American sports broadcast journalist

Jen Mueller (born June 28, 1978) is an American television and radio sports broadcast journalist, sports official, business consultant, and author. She is known for appearing on Seattle Mariners television broadcasts for the Root Sports Northwest network, while also appearing as the radio sideline reporter for the Seattle Seahawks football team. When she was a college freshman, she began serving as a flag football official, later becoming the third woman in history to earn All-American honors. She is the founder of Talk Sporty to Me, a professional development organization that introduces sports conversations into the corporate environment.

== Personal background ==
Jennifer Mueller was born on June 28, 1978, and grew up in Houston, Texas. She attended the Southern Methodist University in Dallas, graduating in 2000 with degrees in broadcast journalism and public policy. While she was a college freshman, she began serving as a flag football official. After three years, she earned All-America honors as an official, becoming the third female in the history of the award to be recognized. Following her graduation from college, she began officiating high school sports.

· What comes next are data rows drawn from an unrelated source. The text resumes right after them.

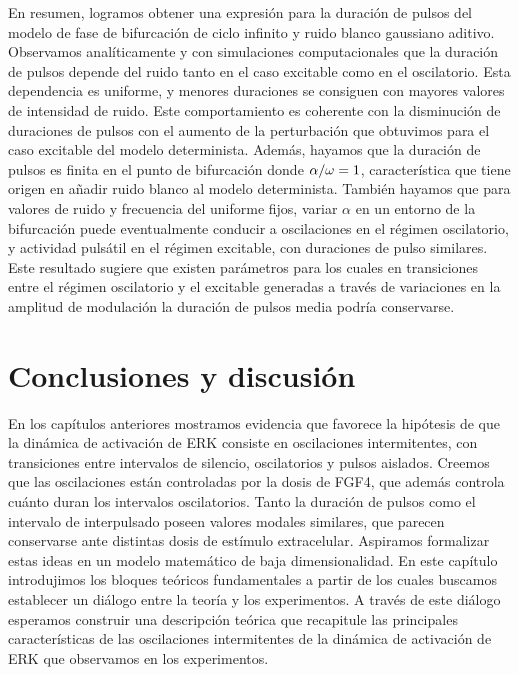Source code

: \documentclass[./main.tex]{subfiles}
\begin{document}
En resumen, logramos obtener una expresión para la duración de pulsos del modelo de fase de bifurcación de ciclo infinito y ruido blanco gaussiano aditivo. Observamos analíticamente y con simulaciones computacionales que la duración de pulsos depende del ruido tanto en el caso excitable como en el oscilatorio. Esta dependencia es uniforme, y menores duraciones se consiguen con mayores valores de intensidad de ruido. Este comportamiento es coherente con la disminución de duraciones de pulsos con el aumento de la perturbación que obtuvimos para el caso excitable del modelo determinista. Además, hayamos que la duración de pulsos es finita en el punto de bifurcación donde $\alpha/\omega = 1$, característica que tiene origen en añadir ruido blanco al modelo determinista. También hayamos que para valores de ruido y frecuencia del uniforme fijos, variar $\alpha$ en un entorno de la bifurcación puede eventualmente conducir a oscilaciones en el régimen oscilatorio, y actividad pulsátil en el régimen excitable, con duraciones de pulso similares. Este resultado sugiere que existen parámetros para los cuales en transiciones entre el régimen oscilatorio y el excitable generadas a través de variaciones en la amplitud de modulación la duración de pulsos media podría conservarse. 


\section{Conclusiones y discusión}

En los capítulos anteriores mostramos evidencia que favorece la hipótesis de que la dinámica de activación de ERK consiste en oscilaciones intermitentes, con transiciones entre intervalos de silencio, oscilatorios y pulsos aislados. Creemos que las oscilaciones están controladas por la dosis de FGF4, que además controla cuánto duran los intervalos oscilatorios. Tanto la duración de pulsos como el intervalo de interpulsado poseen valores modales similares, que parecen conservarse ante distintas dosis de estímulo extracelular. Aspiramos formalizar estas ideas en un modelo matemático de baja dimensionalidad. En este capítulo introdujimos los bloques teóricos fundamentales a partir de los cuales buscamos establecer un diálogo entre la teoría y los experimentos. A través de este diálogo esperamos construir una descripción teórica que recapitule las principales características de las oscilaciones intermitentes de la dinámica de activación de ERK que observamos en los experimentos. 
\end{document}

== Professional background ==

=== Broadcast journalism ===
Mueller began her broadcasting career producing Texas Cable News in Dallas, later relocating to Seattle and joining the staff at Northwest Cable News and KING-TV. In fall 2006, she began working as the sideline reporter for Big Sky Conference football with Fox Sports Northwest, later known as Root Sports Northwest.

- Seattle Seahawks
In 2009, she joined the Seattle Seahawks football broadcast team, where she works alongside Steve Raible and Dave Wyman. Formerly Warren Moon. She was the first person to interview Seahawks receiver Golden Tate, following his controversial touchdown catch against the Green Bay Packers, during the Seahawks Monday Night Football win on September 25, 2012.

- Seattle Mariners
She was a member of the Seattle Mariners broadcast team, where she delivers game reports, while conducting "walk-off" interviews for Mariners All-Access, a weekly magazine-style television program broadcast on Root Sports Northwest. She was the first person to interview Félix Hernández, following his perfect game on August 15, 2012.

In September 2025, Mueller announced that she would be departing the Mariners broadcast team after 19 years of working with the team. Mueller stated that she planned to focus on working with the Seahawks as well as other personal projects.

=== Business consulting ===
In 2009, Mueller established Talk Sporty to Me, which is a professional development organization that introduces the value of sports conversations in the corporate environment, while focusing on the correlation between successful strategic planning and "leveling the playing field" in business relationships. She shows business professionals how to leverage sports conversations and provides tools to raise their personal and professional profile. She is also an annual "NFL Combine Football Career Conference" speaker for the online sports-career training school Sports Management Worldwide.

== Published works ==
In 2013, Mueller released the book GameTime: Learn to Talk Sports in 5 Minutes a Day for Business intended as a resource for new and novice sports fans.